Nearly half of US businesses say that the opioid epidemic is affecting their offices and work sites, a new study suggests.
Nearly one in three Americans knows someone struggling with an opioid addiction. That person might be a friend, a family member, or a co-worker.
The addiction crisis is not isolated to the shadows and most vulnerable populations in the US. It is widespread and increasingly affecting homes and workplaces alike.
A survey by The Hartford, an insurance company, found that in addition to the half of companies not already feeling the effects of opioid addiction another third expect that they will in the future.
Half of HR personnel say that opioid addiction affects the workers they interact with – but only a quarter know how to spot the warning signs or how to help struggling co-workers
And companies are already bracing for the financial impact that two-thirds of HR professionals believe opioid addiction is having or will have on their businesses.
Last year, 72,000 people died of drug overdoses, driven by jaw-dropping rates of opioid misuse.
Prior to 2017, 2016 held the record for the highest number of fatal drug overdose (64,000).
That year, 217 people died of overdoses on on the job – a one-third increase over the previous year.
Given the findings of The Hartford’s survey of more than 2,500 workers, companies are much aware of this issue, but employees and human resources professionals are unsure how to identify people struggling with addiction, much less how to help them.
Of the 2,000 workers, just 18 percent felt confident that they would recognize the signs of opioid addiction.
Human resources professionals felt a little more confident, with one quarter responding that they would know addiction if they saw it.
But, overall, under 20 percent of both groups felt capable of reducing opioid addiction risks for themselves and their colleagues.
If simply being concerned for the well-being of their employees isn’t enough, the National Safety Council (NSC) provides some financial motivations for employers to reduce these risks, as well as tips for how to accomplish this.
In total, the opioid epidemic is estimated to cost the US economy some $40 billion a year (that’s not including the cost of other addictions).
And the NSC says that employers have to spend three times more on healthcare costs for employees with substance abuse disorders than they do on other employees.
Cutting these costs – and protecting the health of their employees requires both preventative and reactive measures. The NSC urges employers to maintain strong policies against drug use, screen for opioids specifically and train employees to recognize warning signs that someone may be misusing or at risk for misusing opioids.

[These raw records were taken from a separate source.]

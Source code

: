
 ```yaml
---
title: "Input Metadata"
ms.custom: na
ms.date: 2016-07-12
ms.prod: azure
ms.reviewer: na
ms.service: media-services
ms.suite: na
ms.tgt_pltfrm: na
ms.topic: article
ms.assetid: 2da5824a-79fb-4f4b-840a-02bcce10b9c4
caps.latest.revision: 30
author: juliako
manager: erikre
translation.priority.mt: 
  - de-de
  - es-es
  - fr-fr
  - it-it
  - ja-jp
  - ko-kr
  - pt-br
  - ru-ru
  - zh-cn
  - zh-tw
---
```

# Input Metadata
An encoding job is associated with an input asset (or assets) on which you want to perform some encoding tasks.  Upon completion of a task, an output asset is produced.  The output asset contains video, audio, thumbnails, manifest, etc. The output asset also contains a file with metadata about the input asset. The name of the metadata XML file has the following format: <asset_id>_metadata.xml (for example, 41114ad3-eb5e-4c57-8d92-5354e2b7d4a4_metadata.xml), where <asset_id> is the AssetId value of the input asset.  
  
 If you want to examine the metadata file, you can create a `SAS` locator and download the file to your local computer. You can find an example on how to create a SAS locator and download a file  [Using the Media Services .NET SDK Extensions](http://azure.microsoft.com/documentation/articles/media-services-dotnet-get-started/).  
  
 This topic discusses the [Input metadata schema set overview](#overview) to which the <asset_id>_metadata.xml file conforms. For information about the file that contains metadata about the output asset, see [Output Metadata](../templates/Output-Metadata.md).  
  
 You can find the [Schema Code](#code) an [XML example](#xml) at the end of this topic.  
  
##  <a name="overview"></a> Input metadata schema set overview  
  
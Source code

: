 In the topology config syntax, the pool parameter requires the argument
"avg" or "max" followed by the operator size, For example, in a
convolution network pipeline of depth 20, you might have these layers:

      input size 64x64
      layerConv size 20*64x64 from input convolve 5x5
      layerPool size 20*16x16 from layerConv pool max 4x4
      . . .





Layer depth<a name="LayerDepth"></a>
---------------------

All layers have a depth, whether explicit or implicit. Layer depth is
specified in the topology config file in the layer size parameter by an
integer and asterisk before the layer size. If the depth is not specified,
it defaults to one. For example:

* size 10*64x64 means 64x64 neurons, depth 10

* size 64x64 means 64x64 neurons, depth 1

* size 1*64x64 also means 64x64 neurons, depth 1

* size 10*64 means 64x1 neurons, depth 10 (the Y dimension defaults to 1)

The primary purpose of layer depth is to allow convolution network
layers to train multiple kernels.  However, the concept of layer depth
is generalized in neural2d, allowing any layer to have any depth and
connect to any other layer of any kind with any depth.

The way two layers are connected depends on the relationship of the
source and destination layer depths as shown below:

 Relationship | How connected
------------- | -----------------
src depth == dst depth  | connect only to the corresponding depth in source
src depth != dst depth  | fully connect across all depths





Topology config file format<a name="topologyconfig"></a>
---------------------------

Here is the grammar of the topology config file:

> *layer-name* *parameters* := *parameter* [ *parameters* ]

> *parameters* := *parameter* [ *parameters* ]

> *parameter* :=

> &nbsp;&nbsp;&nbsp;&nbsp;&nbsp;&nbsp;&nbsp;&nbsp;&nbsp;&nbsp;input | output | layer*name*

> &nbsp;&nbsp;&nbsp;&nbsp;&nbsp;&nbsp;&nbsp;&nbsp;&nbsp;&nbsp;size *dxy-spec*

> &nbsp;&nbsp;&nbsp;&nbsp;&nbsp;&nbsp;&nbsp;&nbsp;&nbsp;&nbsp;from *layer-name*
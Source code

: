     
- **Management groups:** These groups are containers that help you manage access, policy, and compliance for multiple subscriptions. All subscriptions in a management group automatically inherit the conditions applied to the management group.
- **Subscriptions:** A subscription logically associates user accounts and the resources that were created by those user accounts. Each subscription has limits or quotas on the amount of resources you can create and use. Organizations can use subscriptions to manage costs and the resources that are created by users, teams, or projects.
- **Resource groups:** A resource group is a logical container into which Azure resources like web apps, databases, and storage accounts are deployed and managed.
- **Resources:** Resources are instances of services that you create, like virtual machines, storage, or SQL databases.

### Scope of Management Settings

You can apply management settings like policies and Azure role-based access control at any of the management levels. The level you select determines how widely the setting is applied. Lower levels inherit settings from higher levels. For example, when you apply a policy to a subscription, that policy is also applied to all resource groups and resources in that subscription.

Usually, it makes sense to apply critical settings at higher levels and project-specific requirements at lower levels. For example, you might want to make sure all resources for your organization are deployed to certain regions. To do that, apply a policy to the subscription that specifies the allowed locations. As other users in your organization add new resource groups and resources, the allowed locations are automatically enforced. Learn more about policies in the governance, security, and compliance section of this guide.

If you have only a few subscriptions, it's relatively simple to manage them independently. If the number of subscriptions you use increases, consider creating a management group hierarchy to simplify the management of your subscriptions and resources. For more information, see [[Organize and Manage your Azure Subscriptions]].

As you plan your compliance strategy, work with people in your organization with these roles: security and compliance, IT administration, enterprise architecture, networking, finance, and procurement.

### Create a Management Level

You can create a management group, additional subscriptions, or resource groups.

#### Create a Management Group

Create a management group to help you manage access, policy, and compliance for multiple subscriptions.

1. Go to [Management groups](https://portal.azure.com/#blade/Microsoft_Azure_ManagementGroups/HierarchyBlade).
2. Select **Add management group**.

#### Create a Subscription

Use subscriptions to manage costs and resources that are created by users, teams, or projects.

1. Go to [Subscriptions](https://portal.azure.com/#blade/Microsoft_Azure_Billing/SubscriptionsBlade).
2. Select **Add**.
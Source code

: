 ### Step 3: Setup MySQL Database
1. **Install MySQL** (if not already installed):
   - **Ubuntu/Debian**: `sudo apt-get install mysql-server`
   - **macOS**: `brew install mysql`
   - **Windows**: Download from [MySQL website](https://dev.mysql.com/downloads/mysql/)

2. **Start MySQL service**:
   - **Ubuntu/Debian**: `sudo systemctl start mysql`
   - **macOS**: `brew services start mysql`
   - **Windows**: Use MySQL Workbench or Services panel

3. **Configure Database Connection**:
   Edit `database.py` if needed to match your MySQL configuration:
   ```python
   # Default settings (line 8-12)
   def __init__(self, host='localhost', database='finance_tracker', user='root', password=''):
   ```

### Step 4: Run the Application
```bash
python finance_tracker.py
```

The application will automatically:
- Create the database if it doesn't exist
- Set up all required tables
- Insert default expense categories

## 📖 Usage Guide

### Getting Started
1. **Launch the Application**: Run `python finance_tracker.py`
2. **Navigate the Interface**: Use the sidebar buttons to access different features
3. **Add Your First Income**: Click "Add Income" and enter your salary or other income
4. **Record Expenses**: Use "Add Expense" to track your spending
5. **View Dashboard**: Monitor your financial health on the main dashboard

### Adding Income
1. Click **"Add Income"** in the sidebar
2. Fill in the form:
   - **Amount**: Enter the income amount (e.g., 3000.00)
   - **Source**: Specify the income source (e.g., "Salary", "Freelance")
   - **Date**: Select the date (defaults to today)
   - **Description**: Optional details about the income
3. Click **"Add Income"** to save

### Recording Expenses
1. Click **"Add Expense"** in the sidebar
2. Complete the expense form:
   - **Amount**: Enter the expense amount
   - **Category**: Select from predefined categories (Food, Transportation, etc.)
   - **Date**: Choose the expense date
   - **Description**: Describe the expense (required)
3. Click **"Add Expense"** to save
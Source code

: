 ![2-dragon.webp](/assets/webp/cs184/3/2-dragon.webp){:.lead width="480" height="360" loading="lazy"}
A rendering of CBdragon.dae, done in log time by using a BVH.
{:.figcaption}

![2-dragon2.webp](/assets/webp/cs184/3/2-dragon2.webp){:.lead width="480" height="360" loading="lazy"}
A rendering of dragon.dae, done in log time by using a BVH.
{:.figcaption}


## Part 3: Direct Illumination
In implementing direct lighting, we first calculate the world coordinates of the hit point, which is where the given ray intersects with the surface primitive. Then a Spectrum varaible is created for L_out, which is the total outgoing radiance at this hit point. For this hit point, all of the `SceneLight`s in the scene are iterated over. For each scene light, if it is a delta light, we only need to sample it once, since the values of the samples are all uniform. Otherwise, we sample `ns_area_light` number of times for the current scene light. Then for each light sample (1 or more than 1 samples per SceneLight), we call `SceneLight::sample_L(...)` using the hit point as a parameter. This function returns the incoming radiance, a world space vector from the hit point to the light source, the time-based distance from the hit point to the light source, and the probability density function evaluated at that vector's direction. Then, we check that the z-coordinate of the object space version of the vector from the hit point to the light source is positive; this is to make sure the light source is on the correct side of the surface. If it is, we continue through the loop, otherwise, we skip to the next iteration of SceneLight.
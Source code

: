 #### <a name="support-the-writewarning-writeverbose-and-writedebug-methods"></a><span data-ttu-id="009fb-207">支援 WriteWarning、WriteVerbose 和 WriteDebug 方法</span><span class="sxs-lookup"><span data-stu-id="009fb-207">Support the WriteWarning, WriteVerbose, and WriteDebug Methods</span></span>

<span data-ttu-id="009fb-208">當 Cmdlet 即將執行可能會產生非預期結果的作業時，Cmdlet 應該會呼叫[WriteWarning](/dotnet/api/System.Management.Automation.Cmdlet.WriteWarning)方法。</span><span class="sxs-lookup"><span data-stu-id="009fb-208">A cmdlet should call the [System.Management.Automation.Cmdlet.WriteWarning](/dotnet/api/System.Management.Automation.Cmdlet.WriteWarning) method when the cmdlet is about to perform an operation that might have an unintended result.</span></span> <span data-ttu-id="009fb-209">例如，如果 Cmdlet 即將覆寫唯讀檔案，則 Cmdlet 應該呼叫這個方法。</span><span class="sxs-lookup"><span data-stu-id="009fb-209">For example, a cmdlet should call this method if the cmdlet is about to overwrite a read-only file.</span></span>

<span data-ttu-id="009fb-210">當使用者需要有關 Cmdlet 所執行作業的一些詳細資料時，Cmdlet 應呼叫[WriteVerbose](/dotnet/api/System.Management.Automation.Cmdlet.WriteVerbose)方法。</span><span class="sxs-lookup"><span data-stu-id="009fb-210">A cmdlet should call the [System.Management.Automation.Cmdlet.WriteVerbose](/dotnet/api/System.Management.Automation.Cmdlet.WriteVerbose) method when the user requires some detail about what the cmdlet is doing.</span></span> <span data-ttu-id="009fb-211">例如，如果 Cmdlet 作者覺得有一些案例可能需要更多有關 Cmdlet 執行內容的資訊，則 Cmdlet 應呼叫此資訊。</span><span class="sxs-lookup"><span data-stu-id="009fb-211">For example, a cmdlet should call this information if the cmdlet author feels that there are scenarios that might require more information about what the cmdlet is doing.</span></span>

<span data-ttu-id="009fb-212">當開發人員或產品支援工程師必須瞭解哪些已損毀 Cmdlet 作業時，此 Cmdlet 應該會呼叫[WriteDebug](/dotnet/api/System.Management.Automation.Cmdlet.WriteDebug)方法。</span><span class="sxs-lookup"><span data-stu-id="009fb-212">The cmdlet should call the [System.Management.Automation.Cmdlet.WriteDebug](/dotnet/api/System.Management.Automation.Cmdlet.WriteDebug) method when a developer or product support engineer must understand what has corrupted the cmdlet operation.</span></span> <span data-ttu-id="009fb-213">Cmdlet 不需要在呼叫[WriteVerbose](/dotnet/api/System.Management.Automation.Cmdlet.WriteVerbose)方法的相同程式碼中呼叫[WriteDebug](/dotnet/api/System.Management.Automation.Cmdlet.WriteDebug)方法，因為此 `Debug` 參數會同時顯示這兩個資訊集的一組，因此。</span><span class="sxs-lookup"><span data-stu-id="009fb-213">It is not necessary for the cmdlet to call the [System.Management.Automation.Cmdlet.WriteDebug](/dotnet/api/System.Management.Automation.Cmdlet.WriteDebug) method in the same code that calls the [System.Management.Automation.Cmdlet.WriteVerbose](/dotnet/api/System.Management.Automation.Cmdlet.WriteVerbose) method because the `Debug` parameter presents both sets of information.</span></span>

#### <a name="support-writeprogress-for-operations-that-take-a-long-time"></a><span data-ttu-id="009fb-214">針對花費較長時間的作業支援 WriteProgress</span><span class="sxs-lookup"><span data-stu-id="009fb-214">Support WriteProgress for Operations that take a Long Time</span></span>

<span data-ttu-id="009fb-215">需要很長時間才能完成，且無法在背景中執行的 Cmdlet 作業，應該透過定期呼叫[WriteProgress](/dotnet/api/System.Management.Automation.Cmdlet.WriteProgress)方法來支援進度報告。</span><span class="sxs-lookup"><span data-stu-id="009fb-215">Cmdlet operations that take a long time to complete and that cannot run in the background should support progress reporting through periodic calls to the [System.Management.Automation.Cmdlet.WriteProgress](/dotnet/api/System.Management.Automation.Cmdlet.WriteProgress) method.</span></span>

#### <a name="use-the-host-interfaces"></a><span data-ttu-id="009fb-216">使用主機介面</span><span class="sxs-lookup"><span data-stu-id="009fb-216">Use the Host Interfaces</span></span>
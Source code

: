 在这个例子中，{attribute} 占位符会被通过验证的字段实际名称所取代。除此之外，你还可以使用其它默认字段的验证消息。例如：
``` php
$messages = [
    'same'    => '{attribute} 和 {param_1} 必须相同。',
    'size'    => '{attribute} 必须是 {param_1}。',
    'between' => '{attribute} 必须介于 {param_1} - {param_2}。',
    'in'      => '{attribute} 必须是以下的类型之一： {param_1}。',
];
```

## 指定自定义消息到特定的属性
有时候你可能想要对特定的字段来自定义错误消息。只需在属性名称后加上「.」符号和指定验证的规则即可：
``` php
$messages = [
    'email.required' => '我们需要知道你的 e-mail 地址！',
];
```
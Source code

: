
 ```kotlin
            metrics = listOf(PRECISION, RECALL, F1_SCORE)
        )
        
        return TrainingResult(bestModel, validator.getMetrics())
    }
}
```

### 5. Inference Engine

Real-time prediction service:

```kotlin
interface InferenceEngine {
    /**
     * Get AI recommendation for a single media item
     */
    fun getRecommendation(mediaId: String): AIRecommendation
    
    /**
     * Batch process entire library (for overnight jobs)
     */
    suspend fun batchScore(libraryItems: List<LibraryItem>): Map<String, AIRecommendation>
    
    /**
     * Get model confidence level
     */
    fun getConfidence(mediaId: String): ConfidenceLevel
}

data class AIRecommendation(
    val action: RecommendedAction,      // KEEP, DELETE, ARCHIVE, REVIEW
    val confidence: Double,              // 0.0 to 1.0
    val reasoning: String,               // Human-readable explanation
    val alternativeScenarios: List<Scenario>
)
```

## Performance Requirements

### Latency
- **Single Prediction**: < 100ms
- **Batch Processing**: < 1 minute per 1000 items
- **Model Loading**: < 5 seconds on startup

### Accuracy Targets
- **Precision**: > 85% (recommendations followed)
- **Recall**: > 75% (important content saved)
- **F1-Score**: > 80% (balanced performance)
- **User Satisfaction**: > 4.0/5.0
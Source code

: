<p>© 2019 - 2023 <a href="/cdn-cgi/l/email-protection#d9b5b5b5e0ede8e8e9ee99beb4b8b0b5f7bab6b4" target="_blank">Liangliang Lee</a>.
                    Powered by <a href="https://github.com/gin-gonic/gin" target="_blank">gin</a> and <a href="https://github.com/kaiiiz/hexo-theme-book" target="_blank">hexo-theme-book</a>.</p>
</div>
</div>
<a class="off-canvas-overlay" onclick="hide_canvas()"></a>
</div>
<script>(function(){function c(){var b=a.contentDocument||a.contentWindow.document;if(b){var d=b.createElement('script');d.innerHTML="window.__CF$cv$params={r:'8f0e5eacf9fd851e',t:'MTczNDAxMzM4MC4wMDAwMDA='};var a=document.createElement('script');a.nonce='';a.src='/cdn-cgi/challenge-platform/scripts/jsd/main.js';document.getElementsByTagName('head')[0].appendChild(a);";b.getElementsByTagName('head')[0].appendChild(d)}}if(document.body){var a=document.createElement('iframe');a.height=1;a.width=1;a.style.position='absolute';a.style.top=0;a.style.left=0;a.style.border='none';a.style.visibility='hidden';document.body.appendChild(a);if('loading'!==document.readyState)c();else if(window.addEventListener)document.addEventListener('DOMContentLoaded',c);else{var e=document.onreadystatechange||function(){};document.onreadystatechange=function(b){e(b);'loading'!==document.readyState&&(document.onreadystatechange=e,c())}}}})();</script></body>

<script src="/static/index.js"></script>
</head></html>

‘A lot of this is just being close to someone, so you can recognize changes in behavior or relationships or missing more work, or longer unexplained breaks,’ says Shannon Hartley, chief marketing officer at Shatterproof, an addiction advocacy group that is partnering with The Hartford to help educate employees.
On the other hand, ‘we don’t want to create a culture where colleagues are trying to diagnose one another.’
Instead, employees should be taught to encourage their co-workers – gently and non-judgmentally to seek help.
We don’t want to create a culture where colleagues are trying to diagnose one another
Shannon Hartley, chief marketing officer, Shatter Proof advocacy
Employers, in turn, need to be sure that they work closely with healthcare providers to establish plans for their workers that give equal coverage to mental health and misuse issues as they do to other diseases.
And not only equal monetary coverage, but in terms of the type and duration of treatment.
Employers need to make sure they provide ‘benefits that really support the chronic nature of disease, helping patients not only through not only acute addiction but through recovery support, behavioral support and medications,’ said Hartley.
‘Addiction is not treated in a 28-day stay and employers need to make sure that benefits are providing equal treatment for mental health and substance abuse as they are for other services, so that that doesn’t become a barrier to treatment itself.’
It is required by law that insurers cover substance abuse treatment and mental health services, but ‘that hasn’t always been implemented,’ said Hartley.
Under the Affordable Care Act, insurers aren’t allowed to deny someone coverage based on a ‘preexisting condition.’
That includes addiction and addiction treatment – for the moment.
Of course, no one wants their employees to get to that point in the first place, so Hartley says prevention is clear.
There have been many horror stories, for example, of people injured on the job, whose pain pills were covered by their insurance – but who then got addicted and returned to work while high or in withdrawal, or even overdosed while at work.
For this reason, employers have an obligation to teach their employees to advocate for themselves, too, fighting back if a doctor tries to over-prescribe.
Instead, employers need to help ensure that their workers have access to pain management alternatives and, if they should be developing a substance issue, ‘be able to recognize it in themselves and go seek help,’ Hartley said.
‘We see outstanding results [from addiction treatment], just like we do from treatment for so many other chronic diseases,’ she added.
‘Addiction is not about bad choices, bad character, or bad people. It’s about a disease, and we need to treat it as such.’